Task item
Only the lines from the top of the records below through the line containing "Note on windows" should be printed, exactly and without pictures.

═══ Supplied data

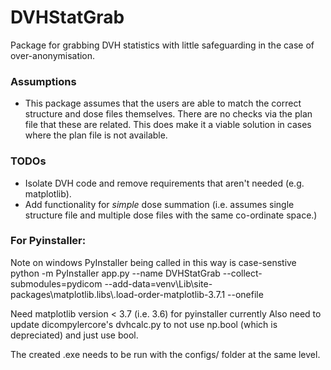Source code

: # DVHStatGrab
Package for grabbing DVH statistics with little safeguarding in the case of over-anonymisation.

### Assumptions
- This package assumes that the users are able to match the correct structure and dose files themselves. There are no checks via the plan file that these are related. This does make it a viable solution in cases where the plan file is not available.

### TODOs
- Isolate DVH code and remove requirements that aren't needed (e.g. matplotlib).
- Add functionality for *simple* dose summation (i.e. assumes single structure file and multiple dose files with the same co-ordinate space.)

### For Pyinstaller:
Note on windows PyInstaller being called in this way is case-senstive
python -m PyInstaller app.py --name DVHStatGrab --collect-submodules=pydicom --add-data=venv\\Lib\\site-packages\\matplotlib.libs\\.load-order-matplotlib-3.7.1 --onefile

Need matplotlib version < 3.7 (i.e. 3.6) for pyinstaller currently
Also need to update dicompylercore's dvhcalc.py to not use np.bool (which is depreciated) and just use bool.

The created .exe needs to be run with the configs/ folder at the same level. 
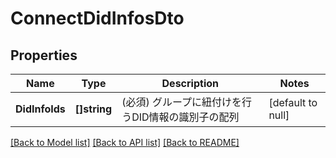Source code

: # ConnectDidInfosDto

## Properties
Name | Type | Description | Notes
------------ | ------------- | ------------- | -------------
**DidInfoIds** | **[]string** | (必須) グループに紐付けを行うDID情報の識別子の配列 | [default to null]

[[Back to Model list]](../README.md#documentation-for-models) [[Back to API list]](../README.md#documentation-for-api-endpoints) [[Back to README]](../README.md)

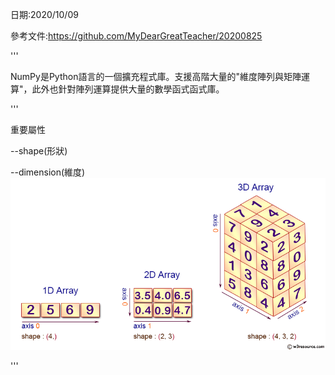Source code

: 日期:2020/10/09

參考文件:https://github.com/MyDearGreatTeacher/20200825

'''

NumPy是Python語言的一個擴充程式庫。支援高階大量的"維度陣列與矩陣運算"，此外也針對陣列運算提供大量的數學函式函式庫。

'''

重要屬性

--shape(形狀)


--dimension(維度)
![image](https://github.com/jon890613/numpy/blob/main/numpy%20img/numpy-1d2d3d-array.png)

'''

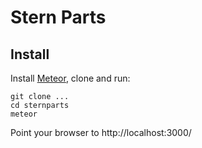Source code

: # Stern Parts

## Install

Install [Meteor](http://meteor.com), clone and run:

    git clone ...
    cd sternparts
    meteor

Point your browser to http://localhost:3000/
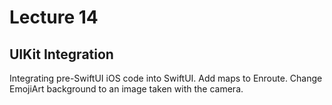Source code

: # Lecture **14**

## UIKit Integration

Integrating pre-SwiftUI iOS code into SwiftUI.  Add maps to Enroute.  Change EmojiArt background to an image taken with the camera.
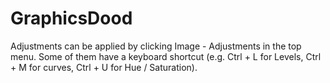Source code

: # GraphicsDood

Adjustments can be applied by clicking Image - Adjustments in the top menu. Some of them have a keyboard shortcut (e.g. Ctrl + L for Levels, Ctrl + M for curves, Ctrl + U for Hue / Saturation).
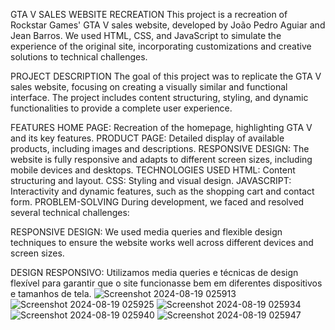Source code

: GTA V SALES WEBSITE RECREATION
This project is a recreation of Rockstar Games' GTA V sales website, developed by João Pedro Aguiar and Jean Barros. We used HTML, CSS, and JavaScript to simulate the experience of the original site, incorporating customizations and creative solutions to technical challenges.

PROJECT DESCRIPTION
The goal of this project was to replicate the GTA V sales website, focusing on creating a visually similar and functional interface. The project includes content structuring, styling, and dynamic functionalities to provide a complete user experience.

FEATURES
HOME PAGE: Recreation of the homepage, highlighting GTA V and its key features.
PRODUCT PAGE: Detailed display of available products, including images and descriptions.
RESPONSIVE DESIGN: The website is fully responsive and adapts to different screen sizes, including mobile devices and desktops.
TECHNOLOGIES USED
HTML: Content structuring and layout.
CSS: Styling and visual design.
JAVASCRIPT: Interactivity and dynamic features, such as the shopping cart and contact form.
PROBLEM-SOLVING
During development, we faced and resolved several technical challenges:

RESPONSIVE DESIGN: We used media queries and flexible design techniques to ensure the website works well across different devices and screen sizes.

DESIGN RESPONSIVO: Utilizamos media queries e técnicas de design flexível para garantir que o site funcionasse bem em diferentes dispositivos e tamanhos de tela.
![Screenshot 2024-08-19 025913](https://github.com/user-attachments/assets/50137bb2-7c96-4fbe-bb3c-d94e951490e0)
![Screenshot 2024-08-19 025925](https://github.com/user-attachments/assets/ae94e309-2dfb-40bf-a42c-a022fa71ecf4)
![Screenshot 2024-08-19 025934](https://github.com/user-attachments/assets/d02aa0fe-fd53-4dce-bdc1-3291708cc655)
![Screenshot 2024-08-19 025940](https://github.com/user-attachments/assets/e8db44c0-1db2-4292-971d-976f5eb5f4d1)
![Screenshot 2024-08-19 025947](https://github.com/user-attachments/assets/54d8662b-88dd-429a-bc69-c08a204b90a6)
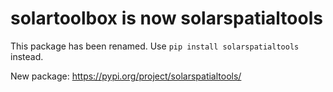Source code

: # solartoolbox is now solarspatialtools

This package has been renamed. Use `pip install solarspatialtools` instead.

New package: https://pypi.org/project/solarspatialtools/
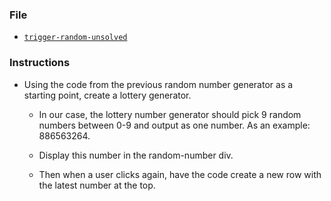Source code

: ### File

* [`trigger-random-unsolved`](../07-TriggerRandom/Unsolved/trigger-random-unsolved.html)

### Instructions

* Using the code from the previous random number generator as a starting point, create a lottery generator.

  * In our case, the lottery number generator should pick 9 random numbers between 0-9 and output as one number. As an example: 886563264.

  * Display this number in the random-number div.

  * Then when a user clicks again, have the code create a new row with the latest number at the top.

══════

Solution to this task
Source code

: # DVHStatGrab
Package for grabbing DVH statistics with little safeguarding in the case of over-anonymisation.

### Assumptions
- This package assumes that the users are able to match the correct structure and dose files themselves. There are no checks via the plan file that these are related. This does make it a viable solution in cases where the plan file is not available.

### TODOs
- Isolate DVH code and remove requirements that aren't needed (e.g. matplotlib).
- Add functionality for *simple* dose summation (i.e. assumes single structure file and multiple dose files with the same co-ordinate space.)

### For Pyinstaller:
Note on windows PyInstaller being called in this way is case-senstive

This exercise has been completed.